EXERCISE AIM: Every line of the entries with the word "Content" in it should be shown.

MATERIAL PROVIDED:
++++
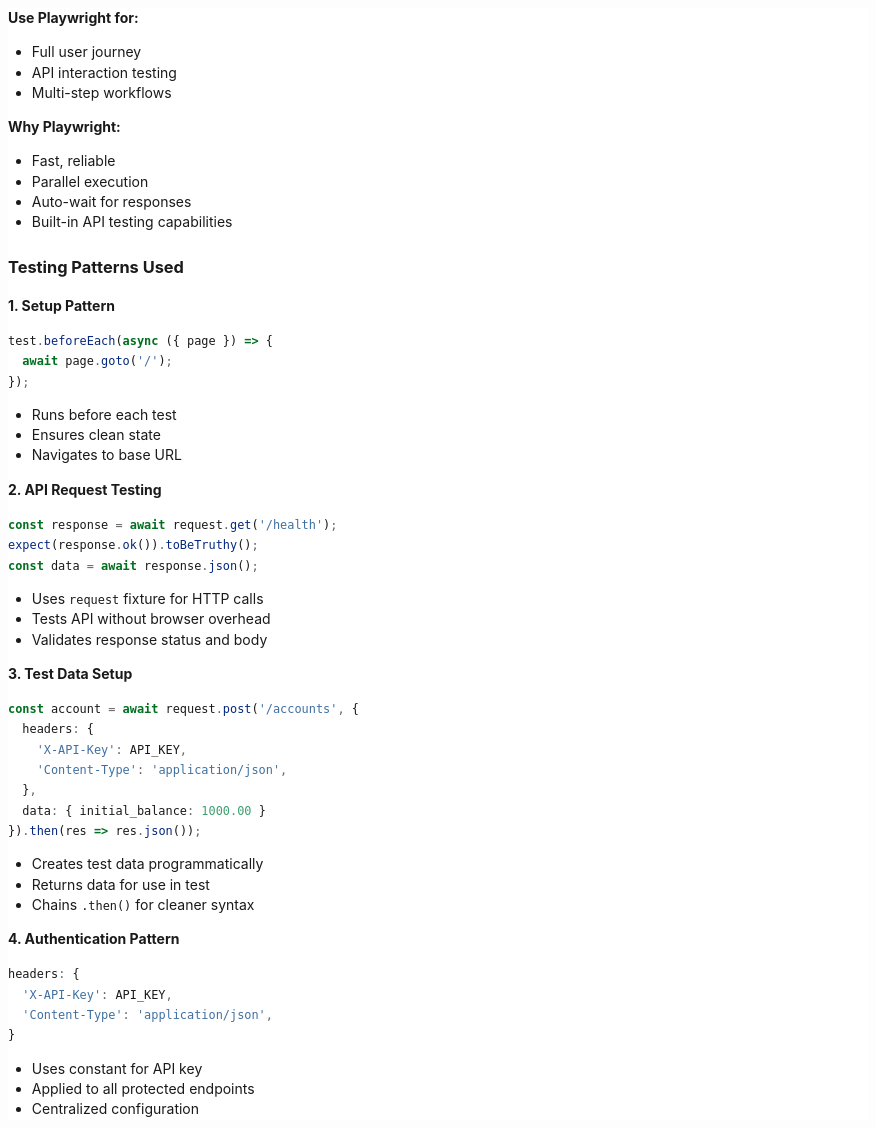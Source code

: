 **Use Playwright for:**
- Full user journey
- API interaction testing
- Multi-step workflows

**Why Playwright:**
- Fast, reliable
- Parallel execution
- Auto-wait for responses
- Built-in API testing capabilities

### Testing Patterns Used

**1. Setup Pattern**
```typescript
test.beforeEach(async ({ page }) => {
  await page.goto('/');
});
```
- Runs before each test
- Ensures clean state
- Navigates to base URL

**2. API Request Testing**
```typescript
const response = await request.get('/health');
expect(response.ok()).toBeTruthy();
const data = await response.json();
```
- Uses `request` fixture for HTTP calls
- Tests API without browser overhead
- Validates response status and body

**3. Test Data Setup**
```typescript
const account = await request.post('/accounts', {
  headers: {
    'X-API-Key': API_KEY,
    'Content-Type': 'application/json',
  },
  data: { initial_balance: 1000.00 }
}).then(res => res.json());
```
- Creates test data programmatically
- Returns data for use in test
- Chains `.then()` for cleaner syntax

**4. Authentication Pattern**
```typescript
headers: {
  'X-API-Key': API_KEY,
  'Content-Type': 'application/json',
}
```
- Uses constant for API key
- Applied to all protected endpoints
- Centralized configuration
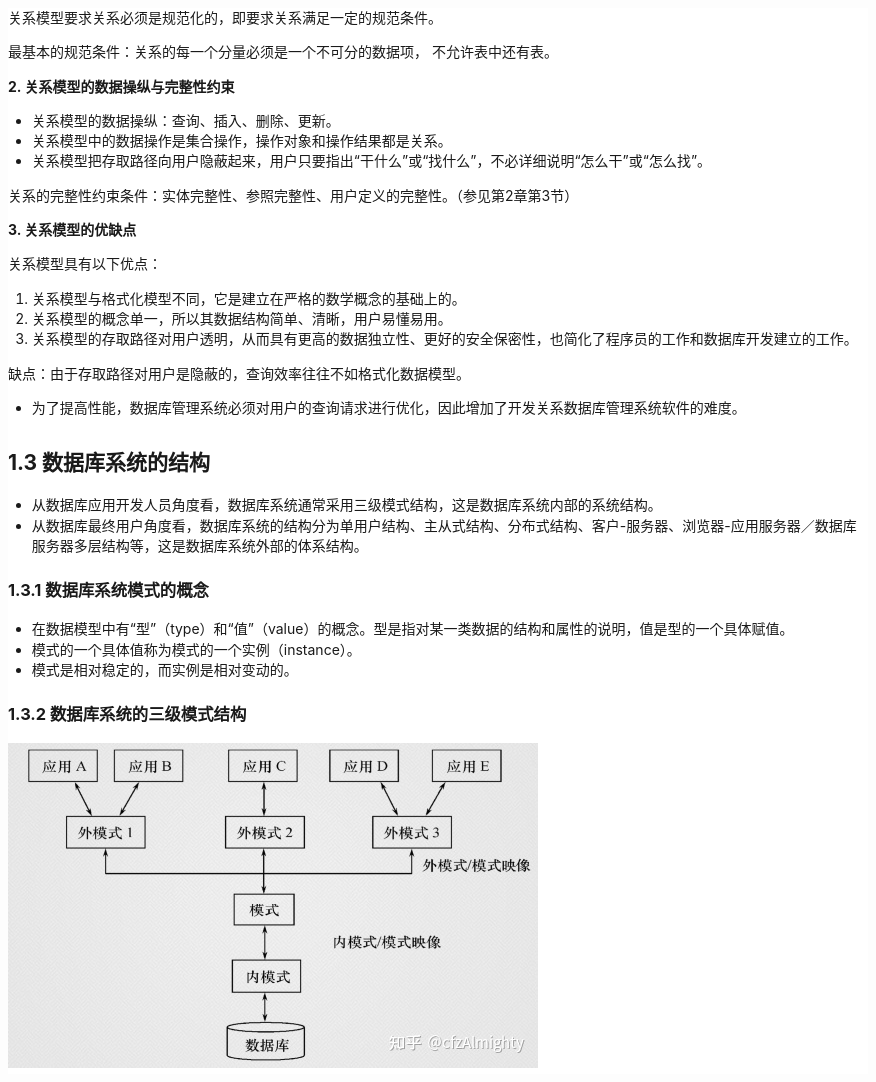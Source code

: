 关系模型要求关系必须是规范化的，即要求关系满足一定的规范条件。

最基本的规范条件：关系的每一个分量必须是一个不可分的数据项， 不允许表中还有表。

**2\. 关系模型的数据操纵与完整性约束**

- 关系模型的数据操纵：查询、插入、删除、更新。
- 关系模型中的数据操作是集合操作，操作对象和操作结果都是关系。
- 关系模型把存取路径向用户隐蔽起来，用户只要指出“干什么”或“找什么”，不必详细说明“怎么干”或“怎么找”。

关系的完整性约束条件：实体完整性、参照完整性、用户定义的完整性。（参见第2章第3节）

**3\. 关系模型的优缺点**

关系模型具有以下优点：

1. 关系模型与格式化模型不同，它是建立在严格的数学概念的基础上的。
2. 关系模型的概念单一，所以其数据结构简单、清晰，用户易懂易用。
3. 关系模型的存取路径对用户透明，从而具有更高的数据独立性、更好的安全保密性，也简化了程序员的工作和数据库开发建立的工作。

缺点：由于存取路径对用户是隐蔽的，查询效率往往不如格式化数据模型。

- 为了提高性能，数据库管理系统必须对用户的查询请求进行优化，因此增加了开发关系数据库管理系统软件的难度。

## 1.3 数据库系统的结构

- 从数据库应用开发人员角度看，数据库系统通常采用三级模式结构，这是数据库系统内部的系统结构。
- 从数据库最终用户角度看，数据库系统的结构分为单用户结构、主从式结构、分布式结构、客户-服务器、浏览器-应用服务器／数据库服务器多层结构等，这是数据库系统外部的体系结构。

### 1.3.1 数据库系统模式的概念

- 在数据模型中有“型”（type）和“值”（value）的概念。型是指对某一类数据的结构和属性的说明，值是型的一个具体赋值。
- 模式的一个具体值称为模式的一个实例（instance）。
- 模式是相对稳定的，而实例是相对变动的。

### 1.3.2 数据库系统的三级模式结构

![](res/01.绪论/v2-b3ce9bf07a5cd30c69d67049f6c8cc02_b.jpg)
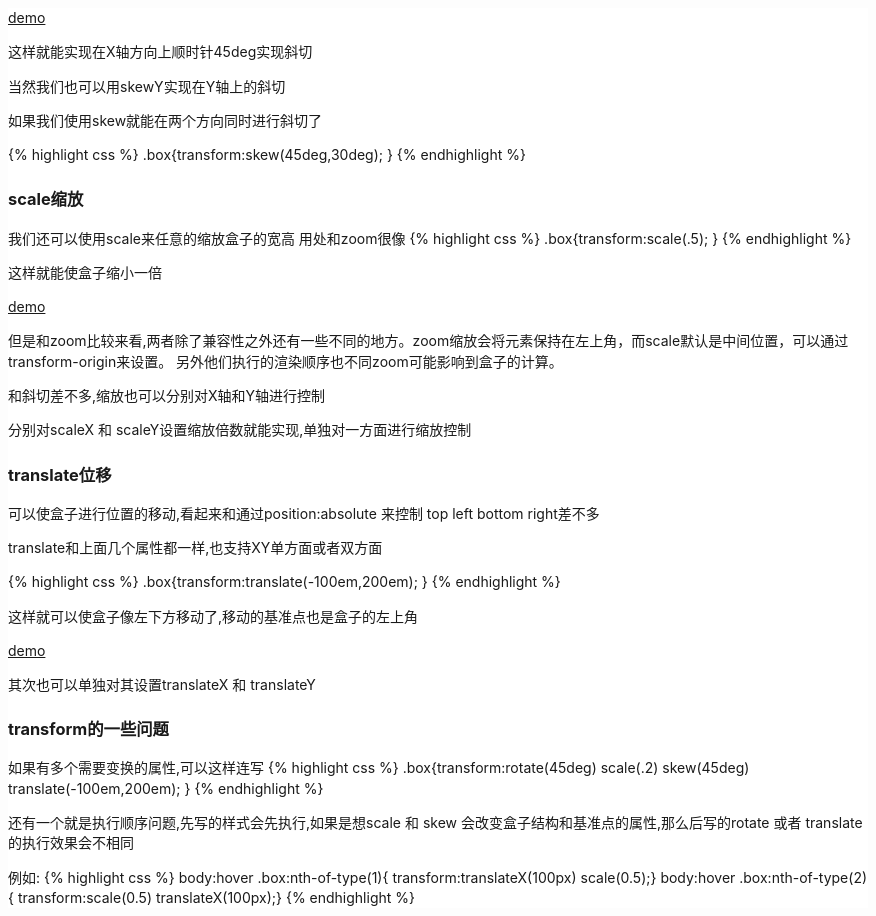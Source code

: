 [demo](/assets/download/transform3.html)

这样就能实现在X轴方向上顺时针45deg实现斜切

当然我们也可以用skewY实现在Y轴上的斜切

如果我们使用skew就能在两个方向同时进行斜切了

{% highlight css %}
.box{transform:skew(45deg,30deg); }
{% endhighlight %}

### scale缩放

我们还可以使用scale来任意的缩放盒子的宽高
用处和zoom很像
{% highlight css %}
.box{transform:scale(.5); }
{% endhighlight %}

这样就能使盒子缩小一倍

[demo](/assets/download/transform4.html)

但是和zoom比较来看,两者除了兼容性之外还有一些不同的地方。zoom缩放会将元素保持在左上角，而scale默认是中间位置，可以通过transform-origin来设置。
另外他们执行的渲染顺序也不同zoom可能影响到盒子的计算。

和斜切差不多,缩放也可以分别对X轴和Y轴进行控制

分别对scaleX 和 scaleY设置缩放倍数就能实现,单独对一方面进行缩放控制  

### translate位移

可以使盒子进行位置的移动,看起来和通过position:absolute 来控制 top left bottom right差不多

translate和上面几个属性都一样,也支持XY单方面或者双方面

{% highlight css %}
.box{transform:translate(-100em,200em); }
{% endhighlight %}

这样就可以使盒子像左下方移动了,移动的基准点也是盒子的左上角

[demo](/assets/download/transform5.html)

其次也可以单独对其设置translateX 和 translateY

### transform的一些问题

如果有多个需要变换的属性,可以这样连写
{% highlight css %}
.box{transform:rotate(45deg) scale(.2) skew(45deg) translate(-100em,200em); }
{% endhighlight %}

还有一个就是执行顺序问题,先写的样式会先执行,如果是想scale 和 skew 会改变盒子结构和基准点的属性,那么后写的rotate 或者 translate的执行效果会不相同

例如:
{% highlight css %}
body:hover .box:nth-of-type(1){ transform:translateX(100px) scale(0.5);}
body:hover .box:nth-of-type(2){ transform:scale(0.5) translateX(100px);}
{% endhighlight %}

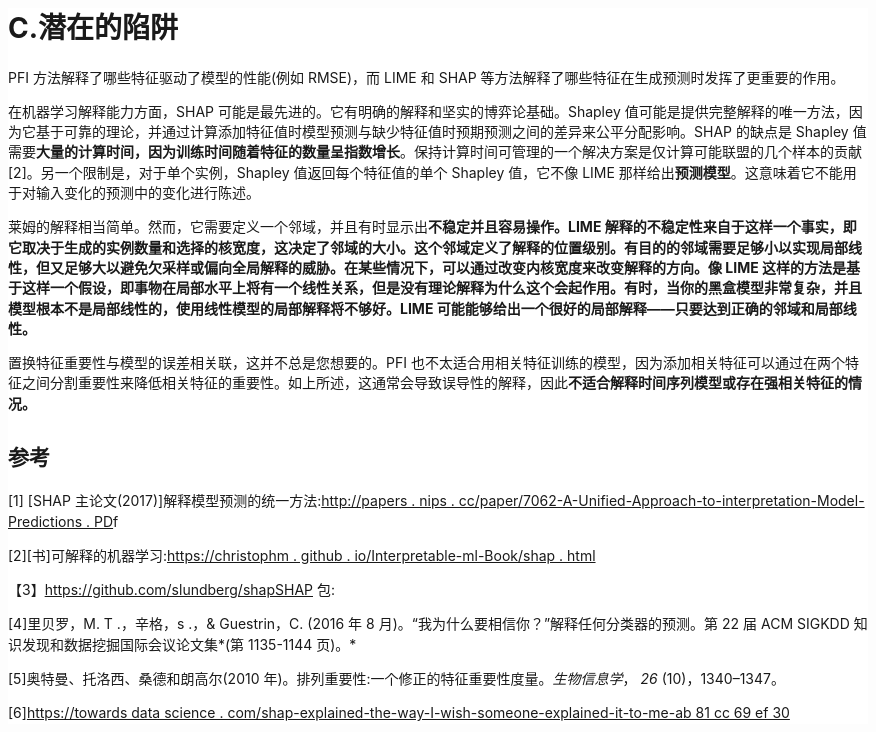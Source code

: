 # C.潜在的陷阱

PFI 方法解释了哪些特征驱动了模型的性能(例如 RMSE)，而 LIME 和 SHAP 等方法解释了哪些特征在生成预测时发挥了更重要的作用。

在机器学习解释能力方面，SHAP 可能是最先进的。它有明确的解释和坚实的博弈论基础。Shapley 值可能是提供完整解释的唯一方法，因为它基于可靠的理论，并通过计算添加特征值时模型预测与缺少特征值时预期预测之间的差异来公平分配影响。SHAP 的缺点是 Shapley 值需要**大量的计算时间，因为训练时间随着特征的数量呈指数增长**。保持计算时间可管理的一个解决方案是仅计算可能联盟的几个样本的贡献[2]。另一个限制是，对于单个实例，Shapley 值返回每个特征值的单个 Shapley 值，它不像 LIME 那样给出**预测模型**。这意味着它不能用于对输入变化的预测中的变化进行陈述。

莱姆的解释相当简单。然而，它需要定义一个邻域，并且有时显示出**不稳定并且容易操作。LIME 解释的不稳定性来自于这样一个事实，即它取决于生成的实例数量和选择的核宽度，这决定了邻域的大小。这个邻域定义了解释的位置级别。有目的的邻域需要足够小以实现局部线性，但又足够大以避免欠采样或偏向全局解释的威胁。在某些情况下，可以通过改变内核宽度来改变解释的方向。像 LIME 这样的方法是基于这样一个假设，即事物在局部水平上将有一个线性关系，但是没有理论解释为什么这个会起作用。有时，当你的黑盒模型非常复杂，并且模型根本不是局部线性的，使用线性模型的局部解释将不够好。LIME 可能能够给出一个很好的局部解释——只要达到正确的邻域和局部线性。**

置换特征重要性与模型的误差相关联，这并不总是您想要的。PFI 也不太适合用相关特征训练的模型，因为添加相关特征可以通过在两个特征之间分割重要性来降低相关特征的重要性。如上所述，这通常会导致误导性的解释，因此**不适合解释时间序列模型或存在强相关特征的情况。**

## 参考

[1] [SHAP 主论文(2017)]解释模型预测的统一方法:[http://papers . nips . cc/paper/7062-A-Unified-Approach-to-interpretation-Model-Predictions . PD](http://papers.nips.cc/paper/7062-a-unified-approach-to-interpreting-model-predictions.pd)f

[2][书]可解释的机器学习:[https://christophm . github . io/Interpretable-ml-Book/shap . html](https://christophm.github.io/interpretable-ml-book/shap.html)

【3】https://github.com/slundberg/shapSHAP 包:

[4]里贝罗，M. T .，辛格，s .，& Guestrin，C. (2016 年 8 月)。“我为什么要相信你？”解释任何分类器的预测。第 22 届 ACM SIGKDD 知识发现和数据挖掘国际会议论文集*(第 1135-1144 页)。*

[5]奥特曼、托洛西、桑德和朗高尔(2010 年)。排列重要性:一个修正的特征重要性度量。*生物信息学*， *26* (10)，1340–1347。

[6][https://towards data science . com/shap-explained-the-way-I-wish-someone-explained-it-to-me-ab 81 cc 69 ef 30](https://towardsdatascience.com/shap-explained-the-way-i-wish-someone-explained-it-to-me-ab81cc69ef30)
++++
ANSWER FOR THE TASK:
    'Content-Type': 'application/json',
  'Content-Type': 'application/json',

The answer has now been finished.